WORK INSTRUCTIONS — Transcribe all of the entries below exactly. Leave out the pictures.

SUPPLIED MATERIAL —
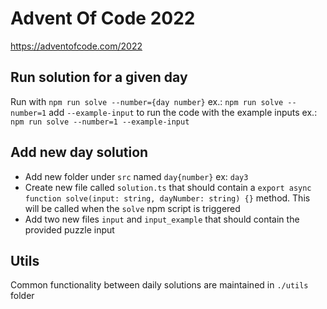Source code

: # Advent Of Code 2022
https://adventofcode.com/2022

## Run solution for a given day

Run with `npm run solve --number={day number}` ex.: `npm run solve --number=1`
add `--example-input` to run the code with the example inputs ex.: `npm run solve --number=1 --example-input`

## Add new day solution

- Add new folder under `src` named `day{number}` ex: `day3`
- Create new file called `solution.ts` that should contain a `export async function solve(input: string, dayNumber: string) {}` method. This will be called when the `solve` npm script is triggered
- Add two new files `input` and `input_example` that should contain the provided puzzle input

## Utils

Common functionality between daily solutions are maintained in `./utils` folder
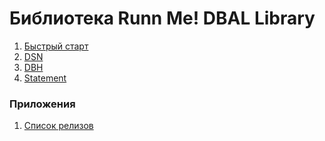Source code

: Библиотека Runn Me! DBAL Library
================================

1. [Быстрый старт](./getting-started.md)
2. [DSN](./dsn.md)
3. [DBH](./dbh.md)
4. [Statement](./statement.md)

### Приложения

1. [Список релизов](./release.md)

WRITTEN ANSWER —
Source code

: # Advent Of Code 2022
https://adventofcode.com/2022

## Run solution for a given day

Run with `npm run solve --number={day number}` ex.: `npm run solve --number=1`
add `--example-input` to run the code with the example inputs ex.: `npm run solve --number=1 --example-input`

## Add new day solution

- Add new folder under `src` named `day{number}` ex: `day3`
- Create new file called `solution.ts` that should contain a `export async function solve(input: string, dayNumber: string) {}` method. This will be called when the `solve` npm script is triggered
- Add two new files `input` and `input_example` that should contain the provided puzzle input

## Utils

Common functionality between daily solutions are maintained in `./utils` folder
Source code

: Библиотека Runn Me! DBAL Library
================================

1. [Быстрый старт](./getting-started.md)
2. [DSN](./dsn.md)
3. [DBH](./dbh.md)
4. [Statement](./statement.md)

### Приложения

1. [Список релизов](./release.md)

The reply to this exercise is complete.